I “look” around, and see nothing but black. No spots of light anywhere, as though the windows have been boarded with slabs of rock, blocking all brightness from entering.
But do I want him to know I’m incapacitated? If I’m blind, will he ever see me as worthy?
“We’re in the castle, but I’ve never been in this room before,” I guess, steadying my head in the direction I think he’s standing. I even move my eyes up, hoping that I’m looking at his face.
For a second, I feel confident that I’ve successfully feigned my sight, but then a cold slap cuts across my cheek, heavy and rough like sandpaper, and my body tumbles from the table.
Hard ground greets me like a vengeful enemy, my limbs sticking to the cold and damp.
“You’re a fool to lie to me, boy,” the king scorns. A blend of disappointment and rage bellows in his low voice.
My chest heaves for air, then I feel an intense and very emotional plume of nerves intrude my face, causing me to cry. My breathing is no longer measured, no longer confident.
I’m blind. Vulnerable. Pathetic. Worthless.
The list builds on and on as my tears seem to get thicker, weightier.
What a child I am, crying as though my father’s strike had been truly painful. I almost can’t tell which is worse: crying because he’s hit me, or crying because I know I’ll never be able to measure up when I don’t have my sight.
I’ll never be Xavelor.
“My condition still stands, though the outcome appears bleak,” his voice is tight, still fleshed with that obvious disappointment. “You have two months before the Feast of Undying. Will you forfeit your birthright?”
His words come rushing into my brain, crashing into one another. The only words I really hear are “forfeit” and “birthright” and a bitter laugh gurgles in my throat.
“Since when have you considered me your son?” I spit, scrambling to my feet.
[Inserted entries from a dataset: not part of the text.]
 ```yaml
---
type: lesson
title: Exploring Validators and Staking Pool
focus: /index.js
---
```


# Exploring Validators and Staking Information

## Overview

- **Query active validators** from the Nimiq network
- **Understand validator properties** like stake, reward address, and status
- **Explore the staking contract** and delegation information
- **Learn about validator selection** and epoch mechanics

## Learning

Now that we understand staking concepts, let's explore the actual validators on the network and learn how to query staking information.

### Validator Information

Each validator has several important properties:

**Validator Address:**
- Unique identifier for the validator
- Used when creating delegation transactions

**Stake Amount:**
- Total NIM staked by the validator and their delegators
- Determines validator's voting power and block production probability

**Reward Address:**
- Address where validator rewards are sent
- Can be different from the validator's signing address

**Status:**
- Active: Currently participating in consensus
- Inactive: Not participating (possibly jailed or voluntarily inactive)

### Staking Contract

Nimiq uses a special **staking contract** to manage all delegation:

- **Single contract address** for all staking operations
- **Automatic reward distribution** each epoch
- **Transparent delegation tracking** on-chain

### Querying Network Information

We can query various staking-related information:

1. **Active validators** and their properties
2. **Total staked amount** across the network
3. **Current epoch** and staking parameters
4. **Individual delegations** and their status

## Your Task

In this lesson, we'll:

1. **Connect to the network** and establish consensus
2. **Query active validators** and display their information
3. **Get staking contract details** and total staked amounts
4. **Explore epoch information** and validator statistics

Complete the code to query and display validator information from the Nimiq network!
Though I can’t see the king, he isn’t the smallest person in the kingdom, so his movements are audible.
“Ramiel—”
I put my hands out, signaling for him to stay away. “No,” I say, “don’t say that you ever did, because then you’d be lying to me.”
The king is silent.
My dream resurfaces, my mother’s face fresh in my mind. Finally, something I can remember. Perhaps the dream had been her way of comforting me. Or maybe it had been my last resort, a coping response to whatever trauma afflicted me to blindness. Regardless, her soft words toward the king sparked a heat within me that wouldn’t quell easy.
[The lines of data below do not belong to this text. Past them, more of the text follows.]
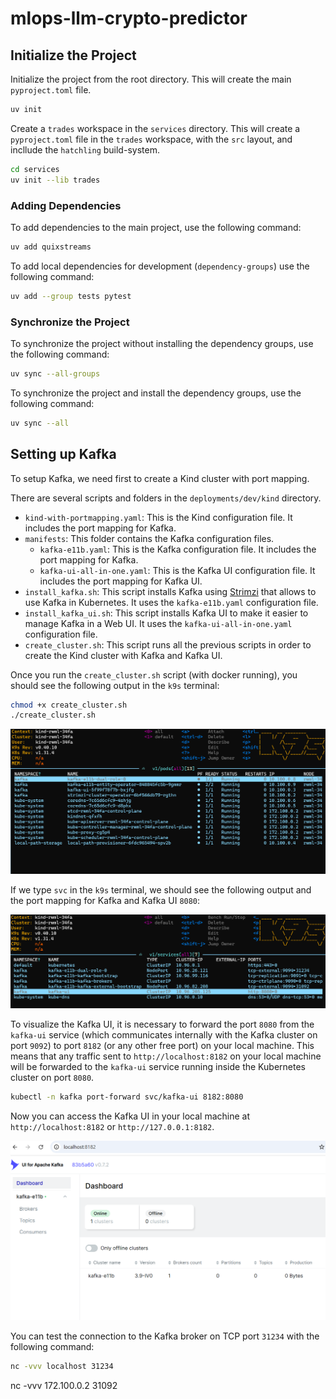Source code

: # mlops-llm-crypto-predictor

## Initialize the Project

Initialize the project from the root directory. This will create the main `pyproject.toml` file.

```bash
uv init
```

Create a `trades` workspace in the `services` directory. This will create a `pyproject.toml` file in the `trades` workspace, with the `src` layout, and incllude the `hatchling` build-system.

```bash
cd services
uv init --lib trades
```

### Adding Dependencies

To add dependencies to the main project, use the following command:

```bash
uv add quixstreams
```

To add local dependencies for development (`dependency-groups`) use the following command:

```bash
uv add --group tests pytest
```

### Synchronize the Project

To synchronize the project without installing the dependency groups, use the following command:

```bash
uv sync --all-groups 
```

To synchronize the project and install the dependency groups, use the following command:

```bash
uv sync --all
```

## Setting up Kafka

To setup Kafka, we need first to create a Kind cluster with port mapping.

There are several scripts and folders in the `deployments/dev/kind` directory.

* `kind-with-portmapping.yaml`: This is the Kind configuration file. It includes the port mapping for Kafka.
* `manifests`: This folder contains the Kafka configuration files.
  * `kafka-e11b.yaml`: This is the Kafka configuration file. It includes the port mapping for Kafka.
  * `kafka-ui-all-in-one.yaml`: This is the Kafka UI configuration file. It includes the port mapping for Kafka UI.
* `install_kafka.sh`: This script installs Kafka using [Strimzi](https://strimzi.io/quickstarts/) that allows to use Kafka in Kubernetes. It uses the `kafka-e11b.yaml` configuration file.
* `install_kafka_ui.sh`: This script installs Kafka UI to make it easier to manage Kafka in a Web UI. It uses the `kafka-ui-all-in-one.yaml` configuration file.
* `create_cluster.sh`: This script runs all the previous scripts in order to create the Kind cluster with Kafka and Kafka UI.

Once you run the `create_cluster.sh` script (with docker running), you should see the following output in the `k9s` terminal:

```bash
chmod +x create_cluster.sh
./create_cluster.sh
```

![create cluster](images/create_cluster_k9s.png)

If we type `svc` in the `k9s` terminal, we should see the following output and the port mapping for Kafka and Kafka UI `8080`:

![kafka ui k9s](images/kafka_ui_k9s.png)

To visualize the Kafka UI, it is necessary to forward the port `8080` from the `kafka-ui` service (which communicates internally with the Kafka cluster on port `9092`) to port `8182` (or any other free port) on your local machine. This means that any traffic sent to `http://localhost:8182` on your local machine will be forwarded to the `kafka-ui` service running inside the Kubernetes cluster on port `8080`.

```bash
kubectl -n kafka port-forward svc/kafka-ui 8182:8080 
```

Now you can access the Kafka UI in your local machine at `http://localhost:8182` or `http://127.0.0.1:8182`.

![kafka ui web](images/kafka_ui_web.png)

You can test the connection to the Kafka broker on TCP port `31234` with the following command:

```bash
nc -vvv localhost 31234
```

nc -vvv 172.100.0.2 31092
“Leave me, and bring my maid,” I say, still holding my arms out straight.
The king moves, his feet scraping along the stone floor. Not toward me, but away, to where the door is.
“Two months,” he repeated, voice gruff. The door sweeps open and then closes.
Relieved, I drop my hands to my sides, then step carefully to the side until my hip reaches the table. I grab the surface, hoist myself up, and sit.
Not a moment later, the door swings open.
I sense no magical energy, nothing like the previous guest.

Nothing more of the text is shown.